Related Items in Your Cart
Presented to all visitors after they add product to the cart. Product list is based on collaborative filtering of items added to cart by all visitors. Suggested placement is in the cart/mini-cart below the list of items in the cart. This recommendation is used to upsell based on items already added to the online shopping cart.
Customer Lifecycle Strategies
These are ‘Visitor Centric’ recommendations – leveraging the power of ‘session-based’ machine learning. In other words, adapting to visitor preferences in real-time across all phases of the customer lifecycle.
Inspired by the new eCommerce sales framework – ‘Customer Lifecycle Model’ – introduced to surround visitors with the right brand experiences throughout the different phases of the purchase cycle.
This differs from the conventional ‘sales funnel’, which assumes all shoppers follow the exact same path.
Now, at this point, it is good to understand even the most advanced conventional personalization solutions are only making recommendations based on a relationship between products and a visitor.
Mapping visitor behaviors to the different stages of the Customer Lifecycle are important, because it helps you determine which recommendations might be most impactful.
The 4 phases of Customer Lifecycle are:
Discover – Visitors arriving to an unfamiliar site and being exposed to new brand and product offerings.
Explore – Visitors browsing the items available by collections, brand, price, etc.
Buy – Visitors select an item and completes purchase in the most convenient way at zero moment of truth
Engage – Staying connected with the brand, company, and/or peers about the product via numerous channels
For example: if a visitor is new to your site – classified as in the ‘Discover’ phase – it’s best to show them your ‘Bestsellers’ rather than ‘Products They Might Also Like’.
3 Customer Lifecycle focused product recommendations to try:
- Popular in Your Area (Discover).

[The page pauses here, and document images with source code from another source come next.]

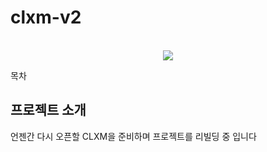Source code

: # clxm-v2

<p align="center">
  <br>
  <img src="![스크린샷 2022-07-29 오전 12 20 30](https://user-images.githubusercontent.com/53043213/181575428-dc0a965e-673d-4739-955e-d2565e8bdd03.png)
">
  <br>
</p>

목차

## 프로젝트 소개

<p align="justify">
 언젠간 다시 오픈할 CLXM을 준비하며 프로젝트를 리빌딩 중 입니다 
</p>

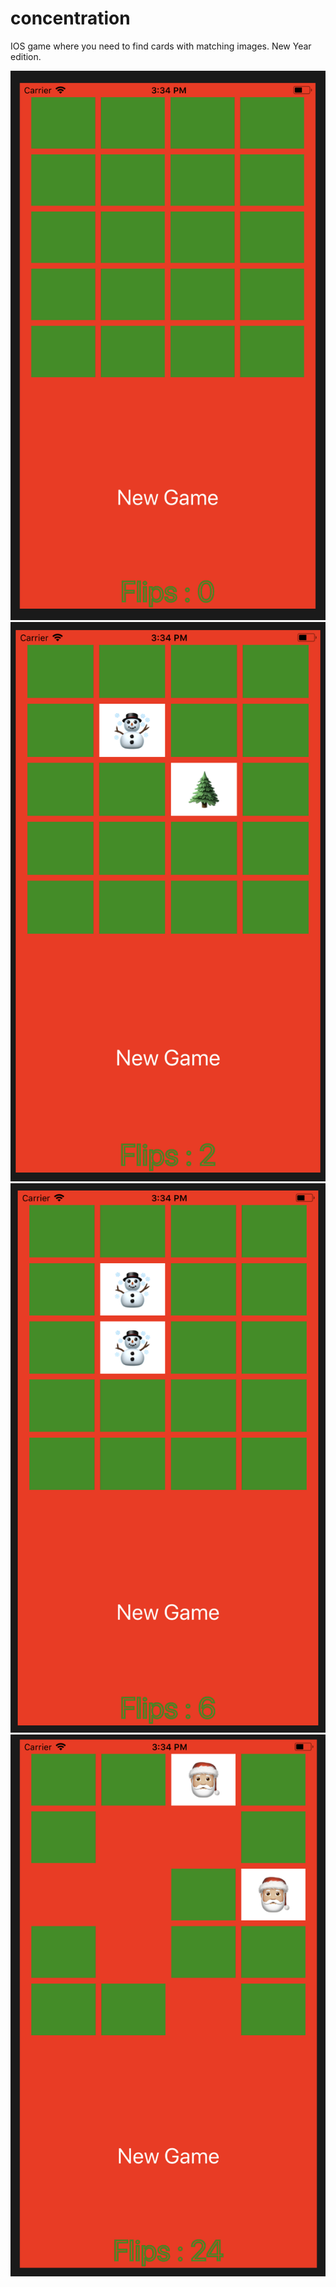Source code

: # concentration
IOS game where you need to find cards with matching images. New Year edition.

![alt text](https://github.com/dmmaslenn/concentration/blob/master/concentration_example1.png)
![alt text](https://github.com/dmmaslenn/concentration/blob/master/concentration_example2.png)
![alt text](https://github.com/dmmaslenn/concentration/blob/master/concentration_example3.png)
![alt text](https://github.com/dmmaslenn/concentration/blob/master/concentration_example4.png)
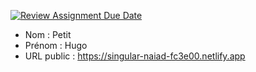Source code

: [![Review Assignment Due Date](https://classroom.github.com/assets/deadline-readme-button-24ddc0f5d75046c5622901739e7c5dd533143b0c8e959d652212380cedb1ea36.svg)](https://classroom.github.com/a/pzZOQLNv)
- Nom : Petit
- Prénom : Hugo
- URL public : https://singular-naiad-fc3e00.netlify.app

Ranks products by various metrics filtered by metro area. Suggested page locations are home and category in the top section of the page.
- Deals in ‘Category’ (Explore). Determines which category of products is generating the most revenue from products on sale, then generates the list of top-selling items. Filtered by items on sale. Suggested page location is home in the middle of the page.
- Inspired by Past Purchases (Engage). Uses purchase history to generate an extended list of top-selling products, then ordered to match visitor preferences.
Lessons in differentiation for Shopify brands by Amazon Personalize
Do you ever find yourself wondering why Amazon leaped so far ahead over the years?
The answer people give most of the time is “they have the best customer experience.”
While this may be true, things get interesting when you dig deeper and ask about what exactly makes the Amazon shopping experience so great.
I’m willing to bet most of the time they’ll say “it’s easy to find what I’m looking for.”
Now we’re getting somewhere…
Lesson #1: Know what your customers want and make it effortless to find on your site.
Ideally, the product should find them – not the other way around. Now that’s truly effortless.
Another critical but often overlooked step is bringing them back after the first purchase.
“There needs to be a strong program in place to quickly convert the first-time buyer to a second order, and almost nobody puts in the effort to do this.” – Kevin Hillstrom
Building customer loyalty isn’t easy, and the initial purchase is just the foundation.
Lesson #2: Turn a new customer into a repeat customer as soon as possible.
What do both of these lessons have in common? They are achieved by Amazon through personalized product recommendations – a strategy that started as a simple experiment over 20 years ago and has since evolved into arguably their biggest digital differentiator.
Rather than spending resources on quick wins that may eventually turn into losses, build a shopping experience that caters to the needs of the individual.